BEGIN DATA TO USE

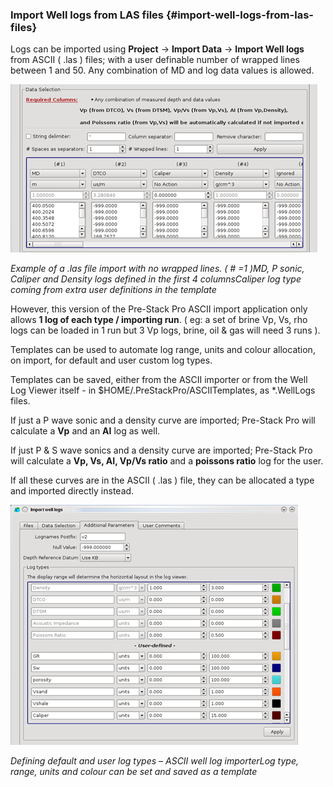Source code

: ### Import Well logs from LAS files {#import-well-logs-from-las-files}

Logs can be imported using **Project** → **Import Data** → **Import Well logs** from ASCII \( .las \) files; with a user definable number of wrapped lines between 1 and 50. Any combination of MD and log data values is allowed.

![](/assets/016_import_well.png)

_Example of a .las file import with no wrapped lines. \( \# =1 \)MD, P sonic, Caliper and Density logs defined in the first 4 columnsCaliper log type coming from extra user definitions in the template_

However, this version of the Pre-Stack Pro ASCII import application only allows **1 log of each type / importing run**. \( eg: a set of brine Vp, Vs, rho logs can be loaded in 1 run but 3 Vp logs, brine, oil & gas will need 3 runs \).

Templates can be used to automate log range, units and colour allocation, on import, for default and user custom log types.

Templates can be saved, either from the ASCII importer or from the Well Log Viewer itself - in $HOME/.PreStackPro/ASCIITemplates, as \*.WellLogs files.

If just a P wave sonic and a density curve are imported; Pre-Stack Pro will calculate a **Vp** and an **AI** log as well.

If just P & S wave sonics and a density curve are imported; Pre-Stack Pro will calculate a **Vp, Vs, AI, Vp/Vs ratio** and a **poissons ratio** log for the user.

If all these curves are in the ASCII \( .las \) file, they can be allocated a type and imported directly instead.

![](/assets/017_import_well.png)

_Defining default and user log types – ASCII well log importerLog type, range, units and colour can be set and saved as a template_

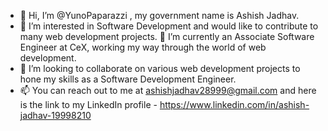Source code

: - 👋 Hi, I’m @YunoPaparazzi , my government name is Ashish Jadhav.
- 👀 I’m interested in Software Development and would like to contribute to many web development projects.
🌱 I’m currently an Associate Software Engineer at CeX, working my way through the world of web development.
- 💞️ I’m looking to collaborate on various web development projects to hone my skills as a Software Development Engineer.
- 📫 You can reach out to me at ashishjadhav28999@gmail.com and here is the link to my LinkedIn profile - https://www.linkedin.com/in/ashish-jadhav-19998210


<!---
YunoPaparazzi/YunoPaparazzi is a ✨ special ✨ repository because its `README.md` (this file) appears on your GitHub profile.
You can click the Preview link to take a look at your changes.
--->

END DATA TO USE

**ASSIGNMENT**
One number answers this exercise: the count of lines above in which the word "development" appears.

**ANSWER TO THIS EXERCISE**
3